*Task description*
Produce an exact copy of the line containing "- Send multiple messages" and of every line after it in the material below, ending with the final line.
[Dataset excerpts]
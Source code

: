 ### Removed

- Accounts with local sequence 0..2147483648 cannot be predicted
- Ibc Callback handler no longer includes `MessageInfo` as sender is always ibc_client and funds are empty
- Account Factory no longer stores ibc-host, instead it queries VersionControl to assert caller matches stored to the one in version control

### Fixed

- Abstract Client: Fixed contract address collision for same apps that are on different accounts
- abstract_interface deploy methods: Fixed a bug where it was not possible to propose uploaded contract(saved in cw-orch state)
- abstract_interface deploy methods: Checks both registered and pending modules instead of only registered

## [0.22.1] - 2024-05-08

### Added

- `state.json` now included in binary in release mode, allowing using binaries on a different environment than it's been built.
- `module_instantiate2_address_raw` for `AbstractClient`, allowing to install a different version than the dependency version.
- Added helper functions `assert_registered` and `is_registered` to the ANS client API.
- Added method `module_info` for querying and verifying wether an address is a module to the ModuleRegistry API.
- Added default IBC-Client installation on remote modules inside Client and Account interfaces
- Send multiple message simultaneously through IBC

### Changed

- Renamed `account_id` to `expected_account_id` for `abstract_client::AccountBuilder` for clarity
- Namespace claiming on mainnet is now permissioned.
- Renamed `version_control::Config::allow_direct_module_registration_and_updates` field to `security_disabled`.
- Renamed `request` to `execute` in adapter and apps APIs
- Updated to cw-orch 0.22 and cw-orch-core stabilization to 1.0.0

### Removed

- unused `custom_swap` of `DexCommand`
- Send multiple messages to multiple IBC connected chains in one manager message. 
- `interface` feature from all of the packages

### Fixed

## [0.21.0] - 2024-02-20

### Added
[/Dataset excerpts]
*Solution to the exercise*
- Send multiple messages to multiple IBC connected chains in one manager message. 
- `interface` feature from all of the packages

### Fixed

## [0.21.0] - 2024-02-20

### Added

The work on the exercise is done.